O sistema renal atua de forma mais lenta, mas efetiva a longo prazo. O néfron, unidade funcional do rim, filtra o plasma, reabsorve substâncias e excreta resíduos. Na regulação do pH, 85% do bicarbonato filtrado é reabsorvido no túbulo proximal, processo que envolve a secreção de H⁺ via trocador Na⁺/H⁺ e a ação da anidrase carbônica. O H⁺ secretado combina-se com HCO₃⁻ filtrado, formando CO₂ e água, que retornam à célula tubular para regenerar HCO₃⁻. Quando a secreção de H⁺ excede o bicarbonato filtrado, o excesso é excretado, tamponado principalmente por fosfato ou convertido em amônio (NH₄⁺) a partir da glutamina.

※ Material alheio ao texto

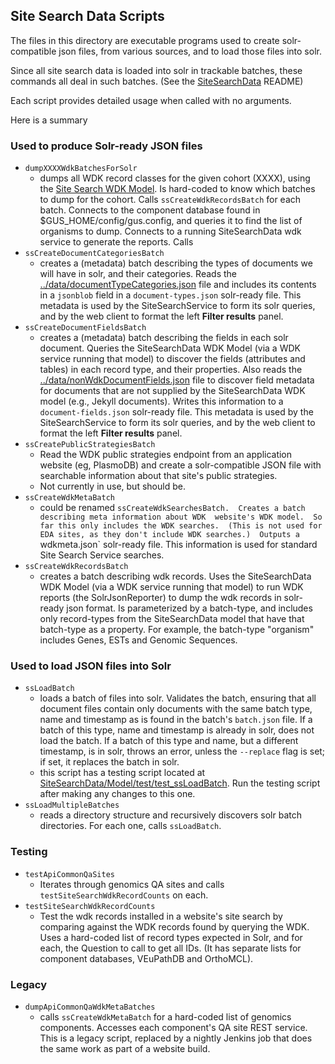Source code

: ## Site Search Data Scripts
The files in this directory are executable programs used to create solr-compatible json files, from various sources, and to load those files into solr. 

Since all site search data is loaded into solr in trackable batches, these commands all deal in such batches. (See the [SiteSearchData](../../../..) README)

Each script provides detailed usage when called with no arguments.

Here is a summary

### Used to produce Solr-ready JSON files
* `dumpXXXXWdkBatchesForSolr`
  * dumps all WDK record classes for the given cohort (XXXX), using the [Site Search WDK Model](../lib/wdk).  Is hard-coded to know which batches to dump for the cohort.  Calls `ssCreateWdkRecordsBatch` for each batch.  Connects to the component database found in $GUS_HOME/config/gus.config, and queries it to find the list of organisms to dump.  Connects to a running SiteSearchData wdk service to generate the reports.  Calls 
* `ssCreateDocumentCategoriesBatch`
  * creates a (metadata) batch describing the types of documents we will have in solr, and their categories.  Reads the [../data/documentTypeCategories.json](../data/documentTypeCategories.json) file and includes its contents in a `jsonblob` field in a `document-types.json` solr-ready file.  This metadata is used by the SiteSearchService to form its solr queries, and by the web client to format the left **Filter results** panel.
* `ssCreateDocumentFieldsBatch`
  * creates a (metadata) batch describing the fields in each solr document.  Queries the SiteSearchData WDK Model (via a WDK service running that model) to discover the fields (attributes and tables) in each record type, and their properties.  Also reads the [../data/nonWdkDocumentFields.json](../data/nonWdkDocumentFields.json) file to discover field metadata for documents that are not supplied by the SiteSearchData WDK model (e.g., Jekyll documents).  Writes this information to a `document-fields.json` solr-ready file.  This metadata is used by the SiteSearchService to form its solr queries, and by the web client to format the left **Filter results** panel.
* `ssCreatePublicStrategiesBatch`
  * Read the WDK public strategies endpoint from an application website (eg, PlasmoDB) and create a solr-compatible JSON file with searchable information about that site's public strategies.
  * Not currently in use, but should be.
* `ssCreateWdkMetaBatch`
  * could be renamed `ssCreateWdkSearchesBatch.  Creates a batch describing meta information about WDK  website's WDK model.  So far this only includes the WDK searches.  (This is not used for EDA sites, as they don't include WDK searches.)  Outputs a `wdkmeta.json` solr-ready file.  This information is used for standard Site Search Service searches.
* `ssCreateWdkRecordsBatch`
  * creates a batch describing wdk records.  Uses the SiteSearchData WDK Model (via a WDK service running that model) to run WDK reports (the SolrJsonReporter) to dump the wdk records in solr-ready json format.  Is parameterized by a batch-type, and includes only record-types from the SiteSearchData model that have that batch-type as a property.  For example, the batch-type "organism" includes Genes, ESTs and Genomic Sequences.
  
### Used to load JSON files into Solr   
* `ssLoadBatch`
  * loads a batch of files into solr.  Validates the batch, ensuring that all document files contain only documents with the same batch type, name and timestamp as is found in the batch's `batch.json` file.  If a batch of this type, name and timestamp is already in solr, does not load the batch.  If a batch of this type and name, but a different timestamp, is in solr, throws an error, unless the `--replace` flag is set; if set, it replaces the batch in solr.
  * this script has a testing script located at [SiteSearchData/Model/test/test_ssLoadBatch](SiteSearchData/Model/test/test_ssLoadBatch). Run the testing script after making any changes to this one.
* `ssLoadMultipleBatches`
  * reads a directory structure and recursively discovers solr batch directories.  For each one, calls `ssLoadBatch`.
  
### Testing
* `testApiCommonQaSites`
  * Iterates through genomics QA sites and calls `testSiteSearchWdkRecordCounts` on each.
* `testSiteSearchWdkRecordCounts`
  * Test the wdk records installed in a website's site search by comparing against the WDK records found by querying the WDK. Uses a hard-coded list of record types expected in Solr, and for each, the Question to call to get all IDs.  (It has separate lists for component databases, VEuPathDB and OrthoMCL).

### Legacy
* `dumpApiCommonQaWdkMetaBatches`
  * calls `ssCreateWdkMetaBatch` for a hard-coded list of genomics components.  Accesses each component's QA site REST service.  This is a legacy script, replaced by a nightly Jenkins job that does the same work as part of a website build.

Esse mecanismo não apenas corrige o pH, mas também repõe bicarbonato perdido. Em bovinos com deslocamento de abomaso à direita, por exemplo, a perda de ácido clorídrico no rúmen e a retenção de bicarbonato podem levar a uma alcalose metabólica prolongada, que exige ajuste renal para recuperação do equilíbrio.

A integração desses sistemas garante a homeostase: distúrbios respiratórios (alterações primárias na pCO₂) são compensados pelos rins em dias; distúrbios metabólicos (alterações primárias em HCO₃⁻) são compensados rapidamente pela ventilação. Nenhuma compensação é totalmente eficaz, mas ambas reduzem significativamente as variações do pH, preservando as funções vitais. Essa integração é observada, por exemplo, em cães com insuficiência cardíaca congestiva, que podem desenvolver acidose respiratória devido à congestão pulmonar, mas apresentam resposta renal compensatória ao longo dos dias, atenuando o impacto sobre o pH.